Lines of the listing that contain "海狼级潜艇" need to be copied.
--------------------------------
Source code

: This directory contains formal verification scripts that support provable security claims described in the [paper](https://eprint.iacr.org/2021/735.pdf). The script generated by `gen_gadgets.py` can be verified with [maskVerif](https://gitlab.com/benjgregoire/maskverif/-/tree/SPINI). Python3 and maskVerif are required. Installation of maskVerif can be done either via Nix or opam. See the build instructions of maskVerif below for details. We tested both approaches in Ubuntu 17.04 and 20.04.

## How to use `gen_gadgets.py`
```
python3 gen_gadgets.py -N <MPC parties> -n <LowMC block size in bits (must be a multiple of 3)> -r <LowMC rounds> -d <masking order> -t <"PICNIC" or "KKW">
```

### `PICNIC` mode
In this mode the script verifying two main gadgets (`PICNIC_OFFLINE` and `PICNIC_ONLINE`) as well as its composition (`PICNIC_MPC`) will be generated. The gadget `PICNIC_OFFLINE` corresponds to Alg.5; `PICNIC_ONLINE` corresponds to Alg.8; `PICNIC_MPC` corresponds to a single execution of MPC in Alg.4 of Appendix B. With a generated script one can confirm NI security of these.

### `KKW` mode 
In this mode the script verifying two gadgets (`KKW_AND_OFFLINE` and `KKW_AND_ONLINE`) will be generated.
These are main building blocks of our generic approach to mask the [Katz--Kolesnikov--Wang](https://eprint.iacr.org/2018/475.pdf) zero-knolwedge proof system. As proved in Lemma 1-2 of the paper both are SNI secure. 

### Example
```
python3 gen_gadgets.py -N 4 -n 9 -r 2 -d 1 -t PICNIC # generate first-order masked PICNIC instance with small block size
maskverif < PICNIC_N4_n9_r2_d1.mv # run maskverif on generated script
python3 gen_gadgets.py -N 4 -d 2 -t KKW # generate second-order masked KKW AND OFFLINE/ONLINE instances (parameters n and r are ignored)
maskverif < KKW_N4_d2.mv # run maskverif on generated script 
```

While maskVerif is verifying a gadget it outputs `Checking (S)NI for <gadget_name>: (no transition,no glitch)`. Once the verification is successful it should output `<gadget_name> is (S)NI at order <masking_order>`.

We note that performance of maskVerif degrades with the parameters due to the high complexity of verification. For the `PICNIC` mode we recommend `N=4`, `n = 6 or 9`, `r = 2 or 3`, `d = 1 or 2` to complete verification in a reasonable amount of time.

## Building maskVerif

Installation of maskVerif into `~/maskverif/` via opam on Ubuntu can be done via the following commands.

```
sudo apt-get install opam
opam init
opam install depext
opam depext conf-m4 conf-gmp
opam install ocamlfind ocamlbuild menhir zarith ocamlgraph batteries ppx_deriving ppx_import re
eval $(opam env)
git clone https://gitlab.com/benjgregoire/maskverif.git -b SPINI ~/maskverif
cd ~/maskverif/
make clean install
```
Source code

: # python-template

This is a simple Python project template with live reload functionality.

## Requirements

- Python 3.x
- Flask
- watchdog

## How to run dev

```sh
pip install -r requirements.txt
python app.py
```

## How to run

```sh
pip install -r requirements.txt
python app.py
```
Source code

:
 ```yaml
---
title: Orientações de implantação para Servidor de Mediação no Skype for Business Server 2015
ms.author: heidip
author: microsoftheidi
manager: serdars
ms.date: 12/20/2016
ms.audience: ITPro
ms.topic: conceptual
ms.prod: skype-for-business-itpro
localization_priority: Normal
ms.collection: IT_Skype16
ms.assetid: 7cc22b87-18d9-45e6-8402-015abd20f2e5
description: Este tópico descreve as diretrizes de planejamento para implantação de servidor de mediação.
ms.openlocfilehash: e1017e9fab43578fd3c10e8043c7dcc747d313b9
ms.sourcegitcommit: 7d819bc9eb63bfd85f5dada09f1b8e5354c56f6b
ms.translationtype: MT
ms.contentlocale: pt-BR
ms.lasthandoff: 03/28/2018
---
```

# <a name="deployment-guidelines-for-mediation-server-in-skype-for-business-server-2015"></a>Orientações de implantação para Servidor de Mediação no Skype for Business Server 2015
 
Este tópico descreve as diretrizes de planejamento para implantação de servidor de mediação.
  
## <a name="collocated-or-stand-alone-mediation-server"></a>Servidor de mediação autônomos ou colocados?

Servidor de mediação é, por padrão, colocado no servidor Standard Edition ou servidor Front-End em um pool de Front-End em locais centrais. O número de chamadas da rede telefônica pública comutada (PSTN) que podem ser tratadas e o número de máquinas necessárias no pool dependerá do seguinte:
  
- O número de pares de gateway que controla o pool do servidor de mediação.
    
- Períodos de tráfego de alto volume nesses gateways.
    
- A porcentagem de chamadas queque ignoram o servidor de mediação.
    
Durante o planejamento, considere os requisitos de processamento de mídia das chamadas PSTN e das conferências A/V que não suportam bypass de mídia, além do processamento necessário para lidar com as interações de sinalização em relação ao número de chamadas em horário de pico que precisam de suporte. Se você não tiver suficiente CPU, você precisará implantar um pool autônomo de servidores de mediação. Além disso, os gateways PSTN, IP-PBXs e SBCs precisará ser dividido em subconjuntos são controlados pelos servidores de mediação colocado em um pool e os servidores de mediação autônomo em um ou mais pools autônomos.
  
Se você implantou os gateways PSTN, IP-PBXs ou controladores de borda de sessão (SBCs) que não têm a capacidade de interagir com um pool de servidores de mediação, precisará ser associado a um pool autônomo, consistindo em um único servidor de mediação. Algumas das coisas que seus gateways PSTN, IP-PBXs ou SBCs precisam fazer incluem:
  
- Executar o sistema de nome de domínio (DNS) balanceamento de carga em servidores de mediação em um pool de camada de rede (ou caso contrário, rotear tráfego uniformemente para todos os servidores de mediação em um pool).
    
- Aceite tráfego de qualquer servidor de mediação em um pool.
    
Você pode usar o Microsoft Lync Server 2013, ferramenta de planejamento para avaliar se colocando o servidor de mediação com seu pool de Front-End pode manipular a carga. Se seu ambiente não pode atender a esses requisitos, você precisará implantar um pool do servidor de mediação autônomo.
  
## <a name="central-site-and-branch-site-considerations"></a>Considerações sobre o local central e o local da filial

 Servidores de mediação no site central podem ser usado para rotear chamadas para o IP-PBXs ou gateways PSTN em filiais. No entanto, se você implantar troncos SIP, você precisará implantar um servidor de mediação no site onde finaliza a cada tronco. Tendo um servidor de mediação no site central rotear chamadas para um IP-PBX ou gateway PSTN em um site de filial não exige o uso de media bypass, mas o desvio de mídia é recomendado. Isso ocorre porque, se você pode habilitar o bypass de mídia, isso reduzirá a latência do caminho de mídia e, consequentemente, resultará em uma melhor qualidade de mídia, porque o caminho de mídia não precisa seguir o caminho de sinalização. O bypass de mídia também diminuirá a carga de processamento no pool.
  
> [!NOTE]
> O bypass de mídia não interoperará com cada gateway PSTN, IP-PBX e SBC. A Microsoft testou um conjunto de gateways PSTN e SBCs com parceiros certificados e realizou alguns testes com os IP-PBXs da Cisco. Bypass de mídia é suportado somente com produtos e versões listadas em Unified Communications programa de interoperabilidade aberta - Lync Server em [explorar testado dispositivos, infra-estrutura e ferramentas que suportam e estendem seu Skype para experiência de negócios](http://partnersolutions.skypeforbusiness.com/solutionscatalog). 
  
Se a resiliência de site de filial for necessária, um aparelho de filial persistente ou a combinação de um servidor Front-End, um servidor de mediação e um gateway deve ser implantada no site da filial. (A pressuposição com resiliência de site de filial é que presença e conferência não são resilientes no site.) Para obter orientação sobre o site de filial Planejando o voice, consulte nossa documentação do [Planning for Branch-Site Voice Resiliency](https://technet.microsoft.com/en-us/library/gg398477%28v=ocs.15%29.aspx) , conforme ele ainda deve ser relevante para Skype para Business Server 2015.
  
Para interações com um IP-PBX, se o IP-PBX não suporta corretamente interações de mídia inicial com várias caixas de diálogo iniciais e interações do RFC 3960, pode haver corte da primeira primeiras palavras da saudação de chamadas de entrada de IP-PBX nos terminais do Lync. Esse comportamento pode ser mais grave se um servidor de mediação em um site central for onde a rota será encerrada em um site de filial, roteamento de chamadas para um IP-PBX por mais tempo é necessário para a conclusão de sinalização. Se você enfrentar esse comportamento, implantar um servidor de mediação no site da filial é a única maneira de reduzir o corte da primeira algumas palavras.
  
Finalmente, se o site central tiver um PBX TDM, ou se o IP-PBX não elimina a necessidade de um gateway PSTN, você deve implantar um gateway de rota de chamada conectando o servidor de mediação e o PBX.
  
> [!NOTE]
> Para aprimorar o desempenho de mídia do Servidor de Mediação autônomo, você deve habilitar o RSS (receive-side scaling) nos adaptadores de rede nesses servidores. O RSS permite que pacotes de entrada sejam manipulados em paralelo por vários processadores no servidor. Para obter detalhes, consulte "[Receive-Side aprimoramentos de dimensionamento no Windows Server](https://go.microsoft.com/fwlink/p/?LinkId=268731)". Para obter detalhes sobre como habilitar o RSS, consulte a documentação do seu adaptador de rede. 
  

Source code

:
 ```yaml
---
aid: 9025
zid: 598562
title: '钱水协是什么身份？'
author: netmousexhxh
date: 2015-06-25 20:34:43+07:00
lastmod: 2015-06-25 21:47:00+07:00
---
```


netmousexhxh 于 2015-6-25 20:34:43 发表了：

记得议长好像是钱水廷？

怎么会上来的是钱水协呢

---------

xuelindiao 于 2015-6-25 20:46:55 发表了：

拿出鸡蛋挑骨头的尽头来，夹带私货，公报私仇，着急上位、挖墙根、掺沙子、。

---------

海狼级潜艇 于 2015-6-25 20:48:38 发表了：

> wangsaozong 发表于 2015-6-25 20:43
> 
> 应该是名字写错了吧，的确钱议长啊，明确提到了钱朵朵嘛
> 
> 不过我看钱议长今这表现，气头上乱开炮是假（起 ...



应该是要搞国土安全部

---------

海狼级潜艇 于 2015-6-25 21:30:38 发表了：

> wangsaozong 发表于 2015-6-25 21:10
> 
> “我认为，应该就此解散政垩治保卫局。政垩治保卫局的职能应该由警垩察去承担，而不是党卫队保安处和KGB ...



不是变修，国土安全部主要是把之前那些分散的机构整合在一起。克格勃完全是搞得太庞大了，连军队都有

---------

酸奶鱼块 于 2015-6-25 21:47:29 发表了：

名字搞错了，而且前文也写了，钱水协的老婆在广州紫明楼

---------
--------------------------------
- _Result for this exercise_
海狼级潜艇 于 2015-6-25 20:48:38 发表了：
海狼级潜艇 于 2015-6-25 21:30:38 发表了：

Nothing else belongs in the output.